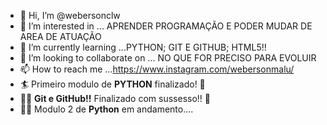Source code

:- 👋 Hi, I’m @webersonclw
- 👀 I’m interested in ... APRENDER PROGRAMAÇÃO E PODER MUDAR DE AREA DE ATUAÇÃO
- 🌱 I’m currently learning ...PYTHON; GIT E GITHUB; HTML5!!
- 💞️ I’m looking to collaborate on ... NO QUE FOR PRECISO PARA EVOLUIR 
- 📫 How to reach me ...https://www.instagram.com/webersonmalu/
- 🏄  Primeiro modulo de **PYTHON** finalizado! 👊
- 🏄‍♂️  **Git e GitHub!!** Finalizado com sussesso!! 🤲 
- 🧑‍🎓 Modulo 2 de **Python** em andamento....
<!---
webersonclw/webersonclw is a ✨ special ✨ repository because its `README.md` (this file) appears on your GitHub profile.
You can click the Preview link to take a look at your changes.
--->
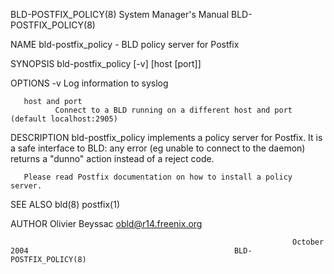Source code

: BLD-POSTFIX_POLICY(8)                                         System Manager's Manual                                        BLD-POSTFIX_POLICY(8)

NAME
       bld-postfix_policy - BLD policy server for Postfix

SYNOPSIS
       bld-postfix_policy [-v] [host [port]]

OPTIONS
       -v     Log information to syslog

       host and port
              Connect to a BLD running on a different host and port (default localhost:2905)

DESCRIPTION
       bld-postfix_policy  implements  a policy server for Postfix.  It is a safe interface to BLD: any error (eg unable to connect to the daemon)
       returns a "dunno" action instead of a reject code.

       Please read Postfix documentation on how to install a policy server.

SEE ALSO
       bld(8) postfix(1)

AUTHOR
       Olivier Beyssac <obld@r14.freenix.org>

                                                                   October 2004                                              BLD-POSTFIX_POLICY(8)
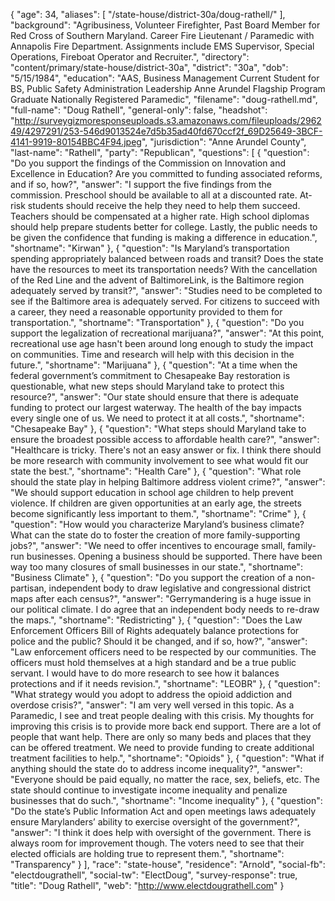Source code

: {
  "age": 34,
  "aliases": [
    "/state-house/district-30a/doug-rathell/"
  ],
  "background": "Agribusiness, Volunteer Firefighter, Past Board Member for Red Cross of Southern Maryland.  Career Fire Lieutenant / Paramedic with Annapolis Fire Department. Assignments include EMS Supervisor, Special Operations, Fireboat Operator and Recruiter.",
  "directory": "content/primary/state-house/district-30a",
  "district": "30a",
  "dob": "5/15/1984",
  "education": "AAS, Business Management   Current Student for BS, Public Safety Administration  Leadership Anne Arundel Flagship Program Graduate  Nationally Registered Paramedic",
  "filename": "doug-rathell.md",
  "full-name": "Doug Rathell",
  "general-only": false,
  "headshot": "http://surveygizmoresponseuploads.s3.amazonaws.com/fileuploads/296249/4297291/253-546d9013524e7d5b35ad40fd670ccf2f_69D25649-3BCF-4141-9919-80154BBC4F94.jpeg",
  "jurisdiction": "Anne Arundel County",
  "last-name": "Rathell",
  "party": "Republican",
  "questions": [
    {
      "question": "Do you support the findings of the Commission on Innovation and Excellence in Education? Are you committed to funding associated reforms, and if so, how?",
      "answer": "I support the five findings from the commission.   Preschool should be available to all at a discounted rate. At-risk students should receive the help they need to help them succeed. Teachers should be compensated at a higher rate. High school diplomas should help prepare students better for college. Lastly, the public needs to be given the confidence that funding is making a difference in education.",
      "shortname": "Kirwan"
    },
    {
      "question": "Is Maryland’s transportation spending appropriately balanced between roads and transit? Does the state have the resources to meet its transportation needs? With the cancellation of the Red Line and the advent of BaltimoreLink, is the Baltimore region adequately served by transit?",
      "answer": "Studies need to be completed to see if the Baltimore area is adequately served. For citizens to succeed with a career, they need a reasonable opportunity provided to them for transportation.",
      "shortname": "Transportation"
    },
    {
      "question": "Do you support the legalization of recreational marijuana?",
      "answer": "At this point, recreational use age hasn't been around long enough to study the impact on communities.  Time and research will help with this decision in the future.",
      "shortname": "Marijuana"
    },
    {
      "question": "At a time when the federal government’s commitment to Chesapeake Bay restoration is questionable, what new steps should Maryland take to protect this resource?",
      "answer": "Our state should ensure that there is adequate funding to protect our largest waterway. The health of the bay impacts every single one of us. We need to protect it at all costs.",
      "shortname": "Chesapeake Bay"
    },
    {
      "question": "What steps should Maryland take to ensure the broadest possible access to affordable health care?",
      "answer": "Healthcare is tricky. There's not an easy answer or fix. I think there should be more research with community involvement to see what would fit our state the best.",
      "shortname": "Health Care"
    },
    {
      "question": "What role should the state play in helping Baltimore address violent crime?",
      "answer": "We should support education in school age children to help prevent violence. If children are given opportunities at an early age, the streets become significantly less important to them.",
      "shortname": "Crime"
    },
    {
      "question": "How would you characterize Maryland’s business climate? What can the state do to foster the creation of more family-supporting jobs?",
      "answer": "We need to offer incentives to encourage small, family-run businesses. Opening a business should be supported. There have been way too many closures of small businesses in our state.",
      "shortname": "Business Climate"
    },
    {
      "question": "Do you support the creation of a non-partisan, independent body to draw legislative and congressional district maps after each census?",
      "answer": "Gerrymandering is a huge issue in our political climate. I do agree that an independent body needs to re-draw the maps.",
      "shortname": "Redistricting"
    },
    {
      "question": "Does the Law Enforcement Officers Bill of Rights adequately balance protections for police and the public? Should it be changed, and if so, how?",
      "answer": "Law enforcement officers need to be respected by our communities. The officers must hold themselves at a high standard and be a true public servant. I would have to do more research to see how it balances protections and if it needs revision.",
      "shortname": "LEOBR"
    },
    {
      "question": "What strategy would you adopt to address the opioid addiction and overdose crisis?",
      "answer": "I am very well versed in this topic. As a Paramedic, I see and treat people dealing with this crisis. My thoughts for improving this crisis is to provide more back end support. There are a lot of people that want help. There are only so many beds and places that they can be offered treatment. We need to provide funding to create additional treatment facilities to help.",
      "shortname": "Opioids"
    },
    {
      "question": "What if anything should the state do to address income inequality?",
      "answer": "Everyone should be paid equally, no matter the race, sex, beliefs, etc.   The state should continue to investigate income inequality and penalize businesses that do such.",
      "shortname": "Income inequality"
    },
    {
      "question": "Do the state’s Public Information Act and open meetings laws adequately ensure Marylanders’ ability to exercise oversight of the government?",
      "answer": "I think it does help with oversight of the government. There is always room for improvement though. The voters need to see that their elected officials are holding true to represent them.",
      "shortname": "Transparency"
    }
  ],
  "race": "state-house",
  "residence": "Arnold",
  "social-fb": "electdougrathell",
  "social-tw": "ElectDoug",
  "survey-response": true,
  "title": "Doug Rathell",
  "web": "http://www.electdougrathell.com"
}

WHAT YOU ARE ASKED TO DO: For every line above that has "true" in it, copy the line.

ANSWER SPACE:
      "answer": "Law enforcement officers need to be respected by our communities. The officers must hold themselves at a high standard and be a true public servant. I would have to do more research to see how it balances protections and if it needs revision.",
      "answer": "I think it does help with oversight of the government. There is always room for improvement though. The voters need to see that their elected officials are holding true to represent them.",
  "survey-response": true,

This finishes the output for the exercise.